Hylton Davies

Personal information
- Full name: Hylton George Leslie Davies
- Born: 28 December 1915 Sydney, New South Wales, Australia
- Died: 16 July 1945 (aged 29) Balikpapan, Borneo, Dutch East Indies

Playing information
- Position: Wing
Club
| Years | Team | Pld | T | G | FG | P |
| 1936–39 | Newtown | 22 | 1 | 0 | 0 | 3 |
Representative
| Years | Team | Pld | T | G | FG | P |
| 1936 | Metropolis | 1 | 0 | 0 | 0 | 0 |
- Source:
- Allegiance: Australia
- Service / branch: Australian Army
- Years of service: 1939-1945
- Rank: Captain
- Unit: Second Australian Imperial Force
- Battles / wars: World War II Syria–Lebanon campaign; Kokoda Track campaign; Borneo campaign Battle of Balikpapan; ; ;
- Spouse: Lurline Hook ​(m. 1939)​
- Relatives: Jack Davies (brother)

= Hylton Davies =

Australian rugby league footballer

Hylton George Leslie "Heck" Davies (1915-1945) was an Australian AIF officer who fell in WWII during the Battle of Balikpapan. He had been a top-grade rugby league footballer who played for Newtown in the NSWRFL in the 1930s.

==Rugby career==
Davies played four seasons of first grade for Newtown between 1936 and 1939 before his war service.

==Military service==
Davies enlisted in the AIF in late 1939 and didn't play rugby league again.
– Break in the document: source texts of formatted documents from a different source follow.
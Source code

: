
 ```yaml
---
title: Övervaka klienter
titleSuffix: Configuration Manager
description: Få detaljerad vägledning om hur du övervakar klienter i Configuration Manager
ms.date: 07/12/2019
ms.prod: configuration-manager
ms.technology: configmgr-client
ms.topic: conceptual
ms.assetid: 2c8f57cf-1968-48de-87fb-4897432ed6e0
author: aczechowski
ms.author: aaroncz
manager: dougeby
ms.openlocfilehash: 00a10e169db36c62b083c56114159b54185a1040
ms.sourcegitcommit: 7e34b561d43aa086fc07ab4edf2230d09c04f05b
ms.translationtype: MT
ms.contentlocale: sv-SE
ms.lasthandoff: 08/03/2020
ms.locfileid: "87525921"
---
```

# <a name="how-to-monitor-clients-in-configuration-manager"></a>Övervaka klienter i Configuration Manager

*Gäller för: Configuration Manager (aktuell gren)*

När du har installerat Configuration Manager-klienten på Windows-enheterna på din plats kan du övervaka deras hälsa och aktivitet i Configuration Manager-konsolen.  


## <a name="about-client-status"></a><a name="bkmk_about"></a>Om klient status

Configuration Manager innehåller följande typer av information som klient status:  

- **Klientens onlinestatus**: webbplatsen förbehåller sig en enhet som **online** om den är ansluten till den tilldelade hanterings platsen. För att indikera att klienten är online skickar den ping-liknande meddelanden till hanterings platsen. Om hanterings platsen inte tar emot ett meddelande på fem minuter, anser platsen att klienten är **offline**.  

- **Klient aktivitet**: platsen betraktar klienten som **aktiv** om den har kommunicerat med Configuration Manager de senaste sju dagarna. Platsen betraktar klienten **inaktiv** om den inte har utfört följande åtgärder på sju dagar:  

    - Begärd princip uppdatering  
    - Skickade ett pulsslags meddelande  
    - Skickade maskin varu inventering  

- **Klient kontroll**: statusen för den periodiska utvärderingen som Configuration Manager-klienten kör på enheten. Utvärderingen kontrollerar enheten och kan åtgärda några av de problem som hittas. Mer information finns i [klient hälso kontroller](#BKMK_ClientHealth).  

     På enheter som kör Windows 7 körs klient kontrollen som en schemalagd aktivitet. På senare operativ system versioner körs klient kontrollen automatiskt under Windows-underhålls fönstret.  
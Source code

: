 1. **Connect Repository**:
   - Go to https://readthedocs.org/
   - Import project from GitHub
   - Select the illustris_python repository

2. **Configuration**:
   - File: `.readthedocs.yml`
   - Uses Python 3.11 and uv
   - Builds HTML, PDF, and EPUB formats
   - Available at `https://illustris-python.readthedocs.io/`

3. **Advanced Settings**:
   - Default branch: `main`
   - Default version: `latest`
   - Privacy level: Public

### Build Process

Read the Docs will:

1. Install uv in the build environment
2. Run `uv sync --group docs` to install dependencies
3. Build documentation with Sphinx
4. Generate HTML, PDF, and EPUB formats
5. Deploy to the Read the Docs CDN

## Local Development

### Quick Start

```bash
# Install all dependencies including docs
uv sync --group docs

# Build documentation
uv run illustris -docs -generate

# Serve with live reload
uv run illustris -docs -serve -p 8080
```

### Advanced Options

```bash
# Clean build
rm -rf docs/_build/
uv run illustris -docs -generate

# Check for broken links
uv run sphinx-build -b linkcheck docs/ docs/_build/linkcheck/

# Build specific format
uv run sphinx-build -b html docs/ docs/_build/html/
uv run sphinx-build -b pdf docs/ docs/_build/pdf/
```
He attained the rank of captain in the Australian Army and he served in Great Britain, Syria, The Middle East, Kokoda Track, Lae and Borneo.

Hylton Davies was killed during the Battle of Balikpapan in 1945 when a Japanese mortar shell hit Davies' battalion's headquarters.

== Personal ==
Davies married Lurline Hook, diving gold medallist at the 1938 Empire Games. She and their son, Ian, survived him.